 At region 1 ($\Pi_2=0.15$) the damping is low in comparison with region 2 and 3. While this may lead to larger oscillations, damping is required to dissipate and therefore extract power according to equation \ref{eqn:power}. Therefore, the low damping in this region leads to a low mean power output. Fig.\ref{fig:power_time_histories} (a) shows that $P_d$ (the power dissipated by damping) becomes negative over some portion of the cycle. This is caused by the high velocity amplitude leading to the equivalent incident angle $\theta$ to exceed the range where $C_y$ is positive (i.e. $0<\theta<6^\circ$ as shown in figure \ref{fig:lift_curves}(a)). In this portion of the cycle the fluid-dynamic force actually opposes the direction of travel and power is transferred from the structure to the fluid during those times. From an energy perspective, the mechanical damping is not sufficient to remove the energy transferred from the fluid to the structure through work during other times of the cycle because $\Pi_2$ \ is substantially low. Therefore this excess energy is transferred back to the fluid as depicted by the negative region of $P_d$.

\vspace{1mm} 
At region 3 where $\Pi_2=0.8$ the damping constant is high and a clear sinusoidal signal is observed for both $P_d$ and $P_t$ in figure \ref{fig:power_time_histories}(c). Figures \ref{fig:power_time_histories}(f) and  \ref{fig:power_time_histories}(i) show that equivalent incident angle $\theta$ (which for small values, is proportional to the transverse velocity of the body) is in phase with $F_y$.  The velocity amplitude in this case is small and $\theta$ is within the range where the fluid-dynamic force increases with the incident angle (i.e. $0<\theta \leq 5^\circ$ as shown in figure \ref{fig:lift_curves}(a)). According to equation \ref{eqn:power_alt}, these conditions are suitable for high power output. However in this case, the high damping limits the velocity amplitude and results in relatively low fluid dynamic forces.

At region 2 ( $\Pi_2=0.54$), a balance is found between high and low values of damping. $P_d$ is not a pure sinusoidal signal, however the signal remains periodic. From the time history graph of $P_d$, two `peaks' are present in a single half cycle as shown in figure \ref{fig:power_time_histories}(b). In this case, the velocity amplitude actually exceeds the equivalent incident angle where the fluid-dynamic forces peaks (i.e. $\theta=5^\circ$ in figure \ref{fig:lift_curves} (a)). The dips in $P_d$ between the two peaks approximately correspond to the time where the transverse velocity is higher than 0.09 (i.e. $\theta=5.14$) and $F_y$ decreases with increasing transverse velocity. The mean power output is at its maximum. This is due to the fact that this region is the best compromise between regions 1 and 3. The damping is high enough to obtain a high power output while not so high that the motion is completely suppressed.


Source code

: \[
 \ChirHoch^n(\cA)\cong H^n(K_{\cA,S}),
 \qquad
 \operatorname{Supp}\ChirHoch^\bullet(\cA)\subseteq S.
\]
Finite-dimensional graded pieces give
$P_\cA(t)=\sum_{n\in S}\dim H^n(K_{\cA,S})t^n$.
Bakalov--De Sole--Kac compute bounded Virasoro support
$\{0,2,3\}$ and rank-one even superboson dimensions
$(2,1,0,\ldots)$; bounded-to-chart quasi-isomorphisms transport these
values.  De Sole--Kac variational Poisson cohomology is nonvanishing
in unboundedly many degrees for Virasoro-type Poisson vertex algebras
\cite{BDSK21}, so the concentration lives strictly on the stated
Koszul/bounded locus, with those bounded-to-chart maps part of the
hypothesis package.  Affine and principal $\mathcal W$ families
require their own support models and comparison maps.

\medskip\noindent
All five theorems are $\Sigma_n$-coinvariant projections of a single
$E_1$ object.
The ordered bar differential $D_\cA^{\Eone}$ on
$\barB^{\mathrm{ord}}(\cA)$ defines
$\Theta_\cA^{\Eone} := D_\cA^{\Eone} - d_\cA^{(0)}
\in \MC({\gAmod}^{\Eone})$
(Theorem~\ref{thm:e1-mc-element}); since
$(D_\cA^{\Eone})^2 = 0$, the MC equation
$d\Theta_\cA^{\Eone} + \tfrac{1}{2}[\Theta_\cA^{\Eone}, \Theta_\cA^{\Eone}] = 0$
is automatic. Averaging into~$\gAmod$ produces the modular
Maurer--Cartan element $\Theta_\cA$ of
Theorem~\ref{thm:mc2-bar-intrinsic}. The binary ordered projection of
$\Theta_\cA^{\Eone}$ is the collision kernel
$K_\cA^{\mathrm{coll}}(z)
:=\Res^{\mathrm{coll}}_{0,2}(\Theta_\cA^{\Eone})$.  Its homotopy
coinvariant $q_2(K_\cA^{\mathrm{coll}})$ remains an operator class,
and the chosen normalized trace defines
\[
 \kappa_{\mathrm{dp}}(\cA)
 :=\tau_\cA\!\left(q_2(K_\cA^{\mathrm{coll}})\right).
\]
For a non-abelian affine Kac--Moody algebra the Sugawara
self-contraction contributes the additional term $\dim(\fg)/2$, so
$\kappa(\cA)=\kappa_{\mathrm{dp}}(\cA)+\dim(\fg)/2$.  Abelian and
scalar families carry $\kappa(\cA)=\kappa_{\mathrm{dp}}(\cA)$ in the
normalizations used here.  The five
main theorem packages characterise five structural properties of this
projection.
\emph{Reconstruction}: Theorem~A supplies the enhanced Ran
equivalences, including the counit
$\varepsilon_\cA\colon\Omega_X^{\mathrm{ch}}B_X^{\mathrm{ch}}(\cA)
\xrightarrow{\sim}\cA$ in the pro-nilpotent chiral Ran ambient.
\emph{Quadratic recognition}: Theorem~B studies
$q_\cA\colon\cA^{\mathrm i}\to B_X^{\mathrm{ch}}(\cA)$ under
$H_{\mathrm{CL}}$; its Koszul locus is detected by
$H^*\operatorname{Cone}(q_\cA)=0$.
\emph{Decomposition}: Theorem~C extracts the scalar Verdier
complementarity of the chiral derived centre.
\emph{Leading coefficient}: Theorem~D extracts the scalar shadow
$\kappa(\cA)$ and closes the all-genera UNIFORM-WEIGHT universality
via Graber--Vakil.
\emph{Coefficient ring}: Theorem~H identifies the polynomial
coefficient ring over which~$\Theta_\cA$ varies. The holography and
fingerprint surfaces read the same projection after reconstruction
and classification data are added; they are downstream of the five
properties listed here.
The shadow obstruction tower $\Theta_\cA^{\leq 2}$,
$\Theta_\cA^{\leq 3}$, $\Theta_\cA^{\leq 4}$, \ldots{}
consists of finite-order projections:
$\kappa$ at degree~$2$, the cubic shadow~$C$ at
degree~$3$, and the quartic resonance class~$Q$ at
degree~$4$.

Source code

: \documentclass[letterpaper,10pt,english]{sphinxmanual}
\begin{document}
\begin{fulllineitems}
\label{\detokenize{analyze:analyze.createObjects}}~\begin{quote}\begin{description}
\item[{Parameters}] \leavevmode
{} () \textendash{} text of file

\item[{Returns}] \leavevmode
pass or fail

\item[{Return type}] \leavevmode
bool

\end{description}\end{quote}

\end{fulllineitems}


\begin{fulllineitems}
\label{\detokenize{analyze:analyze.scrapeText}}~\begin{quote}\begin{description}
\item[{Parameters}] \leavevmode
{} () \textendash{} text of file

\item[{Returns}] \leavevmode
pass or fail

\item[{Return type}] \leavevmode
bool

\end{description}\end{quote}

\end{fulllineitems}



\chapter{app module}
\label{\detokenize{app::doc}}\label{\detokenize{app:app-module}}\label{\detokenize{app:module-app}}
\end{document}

++++++++

PROBLEM TO WORK ON
Find the line that contains "fingerprint surfaces read" in the listing above. Retype it and every line after it up to the last, exactly, and nothing else.

TASK RESPONSE
fingerprint surfaces read the same projection after reconstruction
and classification data are added; they are downstream of the five
properties listed here.
The shadow obstruction tower $\Theta_\cA^{\leq 2}$,
$\Theta_\cA^{\leq 3}$, $\Theta_\cA^{\leq 4}$, \ldots{}
consists of finite-order projections:
$\kappa$ at degree~$2$, the cubic shadow~$C$ at
degree~$3$, and the quartic resonance class~$Q$ at
degree~$4$.

Source code

: \documentclass[letterpaper,10pt,english]{sphinxmanual}
\begin{document}
\begin{fulllineitems}
\label{\detokenize{analyze:analyze.createObjects}}~\begin{quote}\begin{description}
\item[{Parameters}] \leavevmode
{} () \textendash{} text of file

\item[{Returns}] \leavevmode
pass or fail

\item[{Return type}] \leavevmode
bool

\end{description}\end{quote}

\end{fulllineitems}


\begin{fulllineitems}
\label{\detokenize{analyze:analyze.scrapeText}}~\begin{quote}\begin{description}
\item[{Parameters}] \leavevmode
{} () \textendash{} text of file

\item[{Returns}] \leavevmode
pass or fail

\item[{Return type}] \leavevmode
bool

\end{description}\end{quote}

\end{fulllineitems}



\chapter{app module}
\label{\detokenize{app::doc}}\label{\detokenize{app:app-module}}\label{\detokenize{app:module-app}}
\end{document}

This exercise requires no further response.